Our objective is to regulate the AEV charging power to minimize the charging time and voltage limit violations at the charging node. The power flow equations describe the relationship between power and voltage in an electrical distribution network. For simplicity, we do not consider reactive power control in our use case. However, it is important to note that the European LV grid benchmark has R/X ratios of 0.7–11.0 (Ayaz et al. 2018), which are relatively high, and at high R/X ratios, active power has the most significant influence on voltage (Blažič and Papič 2008).

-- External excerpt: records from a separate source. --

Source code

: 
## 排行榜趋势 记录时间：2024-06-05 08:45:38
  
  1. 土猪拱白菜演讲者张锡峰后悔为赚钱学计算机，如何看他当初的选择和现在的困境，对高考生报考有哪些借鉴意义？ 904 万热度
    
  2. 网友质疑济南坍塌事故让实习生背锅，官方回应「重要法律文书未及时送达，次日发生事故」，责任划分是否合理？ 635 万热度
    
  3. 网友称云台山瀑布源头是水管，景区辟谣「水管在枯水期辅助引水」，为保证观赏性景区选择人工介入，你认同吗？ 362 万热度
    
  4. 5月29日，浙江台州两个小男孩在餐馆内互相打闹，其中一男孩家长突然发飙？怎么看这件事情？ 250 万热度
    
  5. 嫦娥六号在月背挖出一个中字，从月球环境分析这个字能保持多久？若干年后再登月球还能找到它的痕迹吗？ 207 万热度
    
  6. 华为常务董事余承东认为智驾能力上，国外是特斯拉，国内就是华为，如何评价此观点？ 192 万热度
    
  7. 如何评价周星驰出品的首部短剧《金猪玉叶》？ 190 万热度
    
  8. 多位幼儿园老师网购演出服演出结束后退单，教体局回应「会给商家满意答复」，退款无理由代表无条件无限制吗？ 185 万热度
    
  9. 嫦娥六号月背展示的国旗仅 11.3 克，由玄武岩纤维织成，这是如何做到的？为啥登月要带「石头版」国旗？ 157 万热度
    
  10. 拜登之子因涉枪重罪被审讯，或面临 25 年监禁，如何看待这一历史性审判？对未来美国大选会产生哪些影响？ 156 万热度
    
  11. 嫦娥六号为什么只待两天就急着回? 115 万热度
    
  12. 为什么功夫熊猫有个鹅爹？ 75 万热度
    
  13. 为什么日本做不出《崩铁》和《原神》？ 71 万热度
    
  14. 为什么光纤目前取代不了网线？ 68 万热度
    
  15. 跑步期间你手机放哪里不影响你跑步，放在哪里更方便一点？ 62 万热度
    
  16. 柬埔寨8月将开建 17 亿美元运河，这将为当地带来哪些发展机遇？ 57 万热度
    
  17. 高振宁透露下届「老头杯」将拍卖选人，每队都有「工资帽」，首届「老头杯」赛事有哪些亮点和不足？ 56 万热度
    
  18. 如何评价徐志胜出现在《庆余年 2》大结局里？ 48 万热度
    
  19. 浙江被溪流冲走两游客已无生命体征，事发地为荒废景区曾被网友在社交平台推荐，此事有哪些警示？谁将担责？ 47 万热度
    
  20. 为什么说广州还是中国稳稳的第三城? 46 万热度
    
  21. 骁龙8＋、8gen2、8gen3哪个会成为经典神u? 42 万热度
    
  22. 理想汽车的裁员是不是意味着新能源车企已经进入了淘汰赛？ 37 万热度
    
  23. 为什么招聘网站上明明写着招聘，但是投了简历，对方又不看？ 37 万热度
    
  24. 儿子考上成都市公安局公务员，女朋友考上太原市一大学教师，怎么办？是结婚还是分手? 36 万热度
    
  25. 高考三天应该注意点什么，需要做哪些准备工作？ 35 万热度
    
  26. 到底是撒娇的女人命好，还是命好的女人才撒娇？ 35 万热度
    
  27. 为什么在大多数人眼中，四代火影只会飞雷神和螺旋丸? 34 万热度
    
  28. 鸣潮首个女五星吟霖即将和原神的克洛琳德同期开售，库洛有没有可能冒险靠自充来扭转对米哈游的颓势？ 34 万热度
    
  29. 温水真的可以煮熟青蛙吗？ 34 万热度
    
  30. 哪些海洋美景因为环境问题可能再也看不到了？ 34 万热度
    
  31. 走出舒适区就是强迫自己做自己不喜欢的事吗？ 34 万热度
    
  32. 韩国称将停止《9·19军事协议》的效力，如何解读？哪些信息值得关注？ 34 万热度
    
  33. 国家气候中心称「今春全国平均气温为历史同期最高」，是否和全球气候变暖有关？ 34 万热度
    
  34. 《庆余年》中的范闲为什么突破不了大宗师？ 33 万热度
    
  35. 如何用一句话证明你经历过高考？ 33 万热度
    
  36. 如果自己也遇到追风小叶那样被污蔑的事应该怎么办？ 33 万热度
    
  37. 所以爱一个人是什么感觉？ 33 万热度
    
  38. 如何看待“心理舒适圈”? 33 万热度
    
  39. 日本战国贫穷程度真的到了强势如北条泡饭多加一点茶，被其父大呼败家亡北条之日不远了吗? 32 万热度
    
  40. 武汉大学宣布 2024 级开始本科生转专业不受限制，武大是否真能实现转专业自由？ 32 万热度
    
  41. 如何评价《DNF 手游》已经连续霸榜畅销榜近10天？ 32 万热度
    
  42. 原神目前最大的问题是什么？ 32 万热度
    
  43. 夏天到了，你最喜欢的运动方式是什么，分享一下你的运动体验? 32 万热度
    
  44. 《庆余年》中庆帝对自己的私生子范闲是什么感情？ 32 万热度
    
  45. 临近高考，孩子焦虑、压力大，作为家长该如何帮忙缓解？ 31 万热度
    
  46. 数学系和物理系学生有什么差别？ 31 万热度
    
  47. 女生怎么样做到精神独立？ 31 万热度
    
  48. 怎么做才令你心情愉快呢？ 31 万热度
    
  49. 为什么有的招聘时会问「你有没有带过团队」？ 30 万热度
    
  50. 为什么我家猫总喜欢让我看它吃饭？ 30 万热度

The mathematical form of the objective function is given by Eq. 3. In Eq. 3, \(P_{max}\) is the maximum charging load (maximum charging power of a charging point times the number of charging points at the node), \(\alpha ^t = P^t_c/P_{max}\) is the ratio between the charging load at time *t* and \(P_{max}\), \(\mathcal {N}\) is the set of nodes in the LV grid, \(V_m\) is the voltage magnitude at the charging node, and \(V_{lb}\) is the statutory voltage limit. \(G_{ij}\) and \(B_{ij}\) are the real and imaginary parts of the bus admittance matrix corresponding to the \((i, j)^{th}\) element. \(\delta _{ij}\) is the voltage angle difference between the \(i^{th}\) and \(j^{th}\) buses. \(P_i\) and \(Q_i\) are the real and reactive power injections at node *i*.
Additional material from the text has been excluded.